• _Collected data_:
######

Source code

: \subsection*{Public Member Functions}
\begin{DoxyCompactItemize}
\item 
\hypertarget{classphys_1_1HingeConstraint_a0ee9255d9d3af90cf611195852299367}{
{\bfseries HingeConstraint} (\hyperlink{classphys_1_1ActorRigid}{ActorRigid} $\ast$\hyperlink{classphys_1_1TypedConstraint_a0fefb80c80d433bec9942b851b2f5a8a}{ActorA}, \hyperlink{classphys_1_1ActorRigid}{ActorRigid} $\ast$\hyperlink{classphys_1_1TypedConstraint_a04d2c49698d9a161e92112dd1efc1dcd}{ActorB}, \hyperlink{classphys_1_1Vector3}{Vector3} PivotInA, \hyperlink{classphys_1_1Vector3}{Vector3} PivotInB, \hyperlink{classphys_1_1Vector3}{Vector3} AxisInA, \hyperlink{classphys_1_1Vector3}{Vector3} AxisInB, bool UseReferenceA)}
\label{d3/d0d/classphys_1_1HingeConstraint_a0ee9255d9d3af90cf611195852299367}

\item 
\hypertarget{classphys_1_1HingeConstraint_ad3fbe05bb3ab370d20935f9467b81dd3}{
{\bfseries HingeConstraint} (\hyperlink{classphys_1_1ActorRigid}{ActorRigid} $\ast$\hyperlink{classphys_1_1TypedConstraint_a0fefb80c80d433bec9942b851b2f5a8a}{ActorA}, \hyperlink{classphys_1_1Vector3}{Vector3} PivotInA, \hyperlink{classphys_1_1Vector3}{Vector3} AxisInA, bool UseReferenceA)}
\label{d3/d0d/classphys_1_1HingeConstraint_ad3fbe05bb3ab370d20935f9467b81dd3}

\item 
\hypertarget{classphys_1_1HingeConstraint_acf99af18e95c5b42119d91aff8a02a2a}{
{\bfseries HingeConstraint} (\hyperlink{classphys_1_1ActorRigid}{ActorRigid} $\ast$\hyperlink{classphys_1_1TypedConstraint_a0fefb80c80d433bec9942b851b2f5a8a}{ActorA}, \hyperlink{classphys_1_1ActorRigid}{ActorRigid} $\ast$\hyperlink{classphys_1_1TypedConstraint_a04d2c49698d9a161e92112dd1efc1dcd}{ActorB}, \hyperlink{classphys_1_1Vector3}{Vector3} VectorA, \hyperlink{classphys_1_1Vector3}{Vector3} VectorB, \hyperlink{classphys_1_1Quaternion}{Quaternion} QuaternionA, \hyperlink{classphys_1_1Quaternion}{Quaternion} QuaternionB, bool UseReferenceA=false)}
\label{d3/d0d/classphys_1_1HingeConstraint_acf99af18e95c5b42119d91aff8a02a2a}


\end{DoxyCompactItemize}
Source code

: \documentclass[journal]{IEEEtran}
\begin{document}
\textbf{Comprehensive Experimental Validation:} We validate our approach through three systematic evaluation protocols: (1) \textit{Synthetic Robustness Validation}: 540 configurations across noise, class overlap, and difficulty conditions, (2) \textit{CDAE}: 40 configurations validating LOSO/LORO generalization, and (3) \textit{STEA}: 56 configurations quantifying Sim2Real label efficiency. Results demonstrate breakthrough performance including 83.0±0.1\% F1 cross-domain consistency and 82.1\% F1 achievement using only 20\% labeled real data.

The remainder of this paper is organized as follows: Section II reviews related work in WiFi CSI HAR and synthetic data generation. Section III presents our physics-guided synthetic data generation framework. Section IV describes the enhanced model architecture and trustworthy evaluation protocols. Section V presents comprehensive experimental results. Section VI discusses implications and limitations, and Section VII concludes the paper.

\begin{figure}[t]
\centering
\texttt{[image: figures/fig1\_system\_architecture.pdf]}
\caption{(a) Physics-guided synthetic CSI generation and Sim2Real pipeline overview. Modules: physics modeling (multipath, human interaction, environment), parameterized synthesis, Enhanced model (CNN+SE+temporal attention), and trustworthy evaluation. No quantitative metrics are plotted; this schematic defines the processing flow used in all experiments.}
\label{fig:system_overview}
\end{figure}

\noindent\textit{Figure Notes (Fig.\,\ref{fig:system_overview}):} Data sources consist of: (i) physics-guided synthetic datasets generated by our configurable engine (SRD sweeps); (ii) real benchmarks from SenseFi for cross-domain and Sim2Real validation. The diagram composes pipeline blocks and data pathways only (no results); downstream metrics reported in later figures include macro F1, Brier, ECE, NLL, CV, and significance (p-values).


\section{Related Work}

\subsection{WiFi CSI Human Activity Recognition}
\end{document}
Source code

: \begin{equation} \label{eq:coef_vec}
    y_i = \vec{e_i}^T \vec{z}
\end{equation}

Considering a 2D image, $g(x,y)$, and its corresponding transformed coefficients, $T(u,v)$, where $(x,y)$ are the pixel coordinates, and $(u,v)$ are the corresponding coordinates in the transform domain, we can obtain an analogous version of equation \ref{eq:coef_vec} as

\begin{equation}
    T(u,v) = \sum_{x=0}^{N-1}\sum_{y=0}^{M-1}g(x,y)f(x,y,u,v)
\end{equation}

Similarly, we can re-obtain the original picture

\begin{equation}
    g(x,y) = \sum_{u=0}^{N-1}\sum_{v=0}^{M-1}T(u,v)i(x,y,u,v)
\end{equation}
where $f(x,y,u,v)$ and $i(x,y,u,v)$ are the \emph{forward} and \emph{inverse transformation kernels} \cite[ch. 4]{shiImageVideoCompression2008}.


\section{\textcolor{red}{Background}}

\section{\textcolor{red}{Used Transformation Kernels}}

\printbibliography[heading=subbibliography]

######

• _Problem to work on_: For every entry above, write out an exact copy.

• _Finished exercise_:
Source code

: \subsection*{Public Member Functions}
\begin{DoxyCompactItemize}
\item 
\hypertarget{classphys_1_1HingeConstraint_a0ee9255d9d3af90cf611195852299367}{
{\bfseries HingeConstraint} (\hyperlink{classphys_1_1ActorRigid}{ActorRigid} $\ast$\hyperlink{classphys_1_1TypedConstraint_a0fefb80c80d433bec9942b851b2f5a8a}{ActorA}, \hyperlink{classphys_1_1ActorRigid}{ActorRigid} $\ast$\hyperlink{classphys_1_1TypedConstraint_a04d2c49698d9a161e92112dd1efc1dcd}{ActorB}, \hyperlink{classphys_1_1Vector3}{Vector3} PivotInA, \hyperlink{classphys_1_1Vector3}{Vector3} PivotInB, \hyperlink{classphys_1_1Vector3}{Vector3} AxisInA, \hyperlink{classphys_1_1Vector3}{Vector3} AxisInB, bool UseReferenceA)}
\label{d3/d0d/classphys_1_1HingeConstraint_a0ee9255d9d3af90cf611195852299367}

\item 
\hypertarget{classphys_1_1HingeConstraint_ad3fbe05bb3ab370d20935f9467b81dd3}{
{\bfseries HingeConstraint} (\hyperlink{classphys_1_1ActorRigid}{ActorRigid} $\ast$\hyperlink{classphys_1_1TypedConstraint_a0fefb80c80d433bec9942b851b2f5a8a}{ActorA}, \hyperlink{classphys_1_1Vector3}{Vector3} PivotInA, \hyperlink{classphys_1_1Vector3}{Vector3} AxisInA, bool UseReferenceA)}
\label{d3/d0d/classphys_1_1HingeConstraint_ad3fbe05bb3ab370d20935f9467b81dd3}

\item 
\hypertarget{classphys_1_1HingeConstraint_acf99af18e95c5b42119d91aff8a02a2a}{
{\bfseries HingeConstraint} (\hyperlink{classphys_1_1ActorRigid}{ActorRigid} $\ast$\hyperlink{classphys_1_1TypedConstraint_a0fefb80c80d433bec9942b851b2f5a8a}{ActorA}, \hyperlink{classphys_1_1ActorRigid}{ActorRigid} $\ast$\hyperlink{classphys_1_1TypedConstraint_a04d2c49698d9a161e92112dd1efc1dcd}{ActorB}, \hyperlink{classphys_1_1Vector3}{Vector3} VectorA, \hyperlink{classphys_1_1Vector3}{Vector3} VectorB, \hyperlink{classphys_1_1Quaternion}{Quaternion} QuaternionA, \hyperlink{classphys_1_1Quaternion}{Quaternion} QuaternionB, bool UseReferenceA=false)}
\label{d3/d0d/classphys_1_1HingeConstraint_acf99af18e95c5b42119d91aff8a02a2a}


\end{DoxyCompactItemize}
Source code

: \documentclass[journal]{IEEEtran}
\begin{document}
\textbf{Comprehensive Experimental Validation:} We validate our approach through three systematic evaluation protocols: (1) \textit{Synthetic Robustness Validation}: 540 configurations across noise, class overlap, and difficulty conditions, (2) \textit{CDAE}: 40 configurations validating LOSO/LORO generalization, and (3) \textit{STEA}: 56 configurations quantifying Sim2Real label efficiency. Results demonstrate breakthrough performance including 83.0±0.1\% F1 cross-domain consistency and 82.1\% F1 achievement using only 20\% labeled real data.

The remainder of this paper is organized as follows: Section II reviews related work in WiFi CSI HAR and synthetic data generation. Section III presents our physics-guided synthetic data generation framework. Section IV describes the enhanced model architecture and trustworthy evaluation protocols. Section V presents comprehensive experimental results. Section VI discusses implications and limitations, and Section VII concludes the paper.

\begin{figure}[t]
\centering
\texttt{[image: figures/fig1\_system\_architecture.pdf]}
\caption{(a) Physics-guided synthetic CSI generation and Sim2Real pipeline overview. Modules: physics modeling (multipath, human interaction, environment), parameterized synthesis, Enhanced model (CNN+SE+temporal attention), and trustworthy evaluation. No quantitative metrics are plotted; this schematic defines the processing flow used in all experiments.}
\label{fig:system_overview}
\end{figure}

\noindent\textit{Figure Notes (Fig.\,\ref{fig:system_overview}):} Data sources consist of: (i) physics-guided synthetic datasets generated by our configurable engine (SRD sweeps); (ii) real benchmarks from SenseFi for cross-domain and Sim2Real validation. The diagram composes pipeline blocks and data pathways only (no results); downstream metrics reported in later figures include macro F1, Brier, ECE, NLL, CV, and significance (p-values).


\section{Related Work}

\subsection{WiFi CSI Human Activity Recognition}
\end{document}
Source code

: \begin{equation} \label{eq:coef_vec}
    y_i = \vec{e_i}^T \vec{z}
\end{equation}

Considering a 2D image, $g(x,y)$, and its corresponding transformed coefficients, $T(u,v)$, where $(x,y)$ are the pixel coordinates, and $(u,v)$ are the corresponding coordinates in the transform domain, we can obtain an analogous version of equation \ref{eq:coef_vec} as

\begin{equation}
    T(u,v) = \sum_{x=0}^{N-1}\sum_{y=0}^{M-1}g(x,y)f(x,y,u,v)
\end{equation}

Similarly, we can re-obtain the original picture

\begin{equation}
    g(x,y) = \sum_{u=0}^{N-1}\sum_{v=0}^{M-1}T(u,v)i(x,y,u,v)
\end{equation}
where $f(x,y,u,v)$ and $i(x,y,u,v)$ are the \emph{forward} and \emph{inverse transformation kernels} \cite[ch. 4]{shiImageVideoCompression2008}.


\section{\textcolor{red}{Background}}

\section{\textcolor{red}{Used Transformation Kernels}}

\printbibliography[heading=subbibliography]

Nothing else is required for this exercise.